Globalization is Good
Rohit Azad
WORKERS, UNION AND GLOBAL CAPITALISM: LESSONS FROM INDIA by Rohini Hensman Tulika Books, 2012, 415 pp., 825
February 2012, volume 36, No 2

This is a provocative and refreshing book on the condition of the working class under globalization with special reference to India. If there is one thing that comes to mind after reading this book it is the last few words of the Communist Manifesto: ‘Workers of the world unite, you have nothing to lose but your chains’.

This book is a good example of ‘theory bursting into praxis’ thanks to the author who is not only a scholar on labour issues but also an active participant in the labour movement. It analyses the process of globalization, its potential benefits to the working class and the role that global labour can play in shaping this process. The book is divided into ten chapters with the first four primarily focussing on a theoretical analysis of globalization and the rest an attempt at preparing a blueprint for the labour movement to shape it to its advantage.

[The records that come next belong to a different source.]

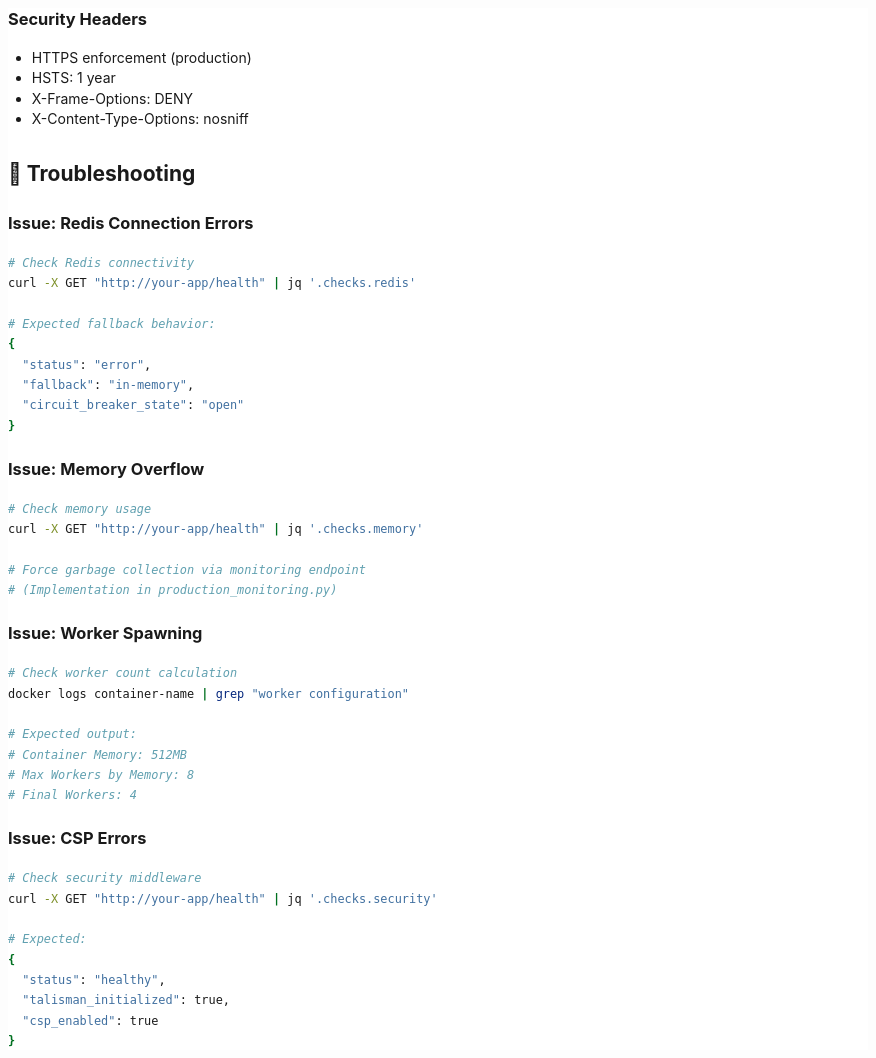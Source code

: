 ### Security Headers
- HTTPS enforcement (production)
- HSTS: 1 year
- X-Frame-Options: DENY
- X-Content-Type-Options: nosniff

## 🚨 Troubleshooting

### Issue: Redis Connection Errors
```bash
# Check Redis connectivity
curl -X GET "http://your-app/health" | jq '.checks.redis'

# Expected fallback behavior:
{
  "status": "error",
  "fallback": "in-memory",
  "circuit_breaker_state": "open"
}
```

### Issue: Memory Overflow
```bash
# Check memory usage
curl -X GET "http://your-app/health" | jq '.checks.memory'

# Force garbage collection via monitoring endpoint
# (Implementation in production_monitoring.py)
```

### Issue: Worker Spawning
```bash
# Check worker count calculation
docker logs container-name | grep "worker configuration"

# Expected output:
# Container Memory: 512MB
# Max Workers by Memory: 8
# Final Workers: 4
```

### Issue: CSP Errors
```bash
# Check security middleware
curl -X GET "http://your-app/health" | jq '.checks.security'

# Expected:
{
  "status": "healthy",
  "talisman_initialized": true,
  "csp_enabled": true
}
```
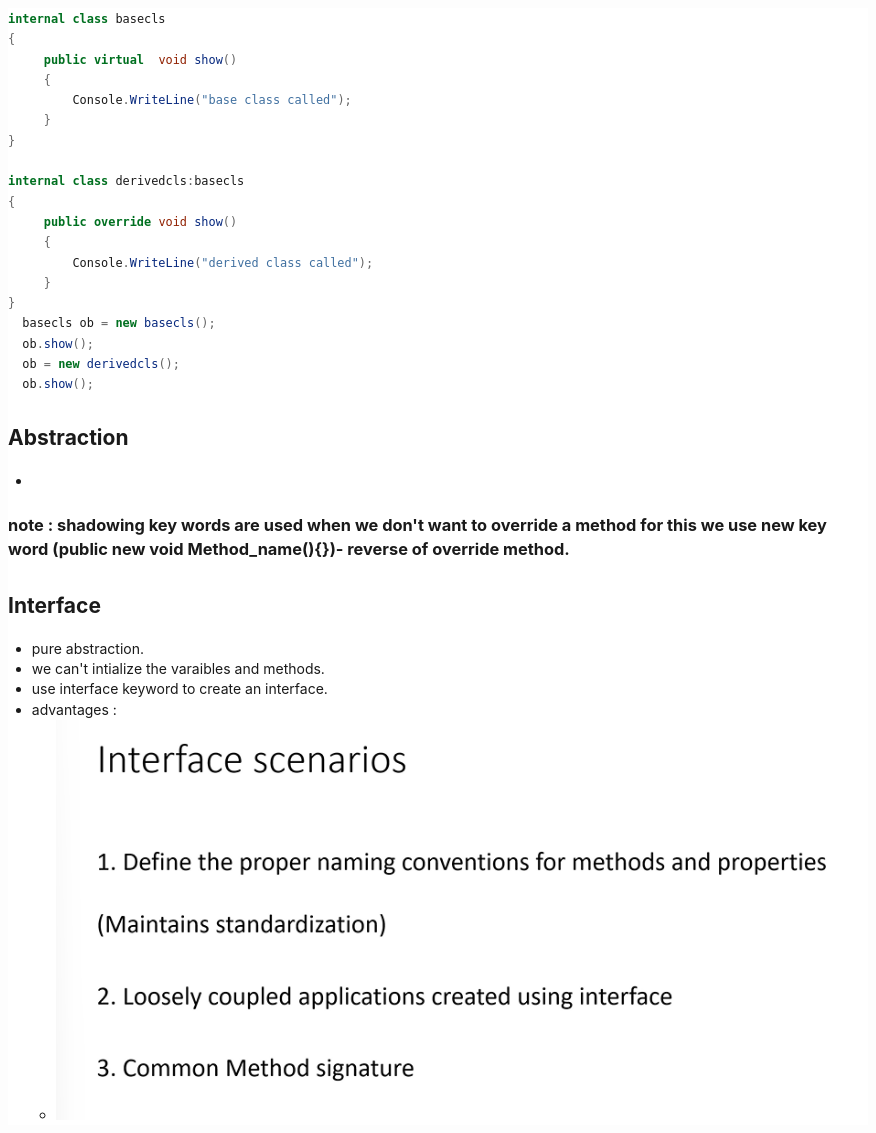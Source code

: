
 ```c#
internal class basecls
{
     public virtual  void show()
     {
         Console.WriteLine("base class called");
     }
}

internal class derivedcls:basecls
{
     public override void show()
     {
         Console.WriteLine("derived class called");
     }
}
  basecls ob = new basecls();
  ob.show();
  ob = new derivedcls();
  ob.show();
```

## Abstraction

-

### note : shadowing key words are used when we don't want to override a method for this we use new key word (public new void Method_name(){})- reverse of override method.

## Interface

- pure abstraction.
- we can't intialize the varaibles and methods.
- use interface keyword to create an interface.
- advantages :
  - ![alt text](image-20.png)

Rohini Hensman argues that though globalization in its present neoliberal form is detrimental to the interests of the working class, the process of globalization per se opens a space hitherto unavailable for the advance-ment of these interests. The rider, however, is that for this to happen the working class has to work in unison and become more inclusivist in its worldview unlike what we have witnessed so far, a nationally, or sometimes even more locally, segmented working class movement. Given this approach, this book can be read as two parallel lines of argument: one, how globalization creates objective conditions for the way forward; two, the subjective role of the working class to push the frontiers of human emancipation.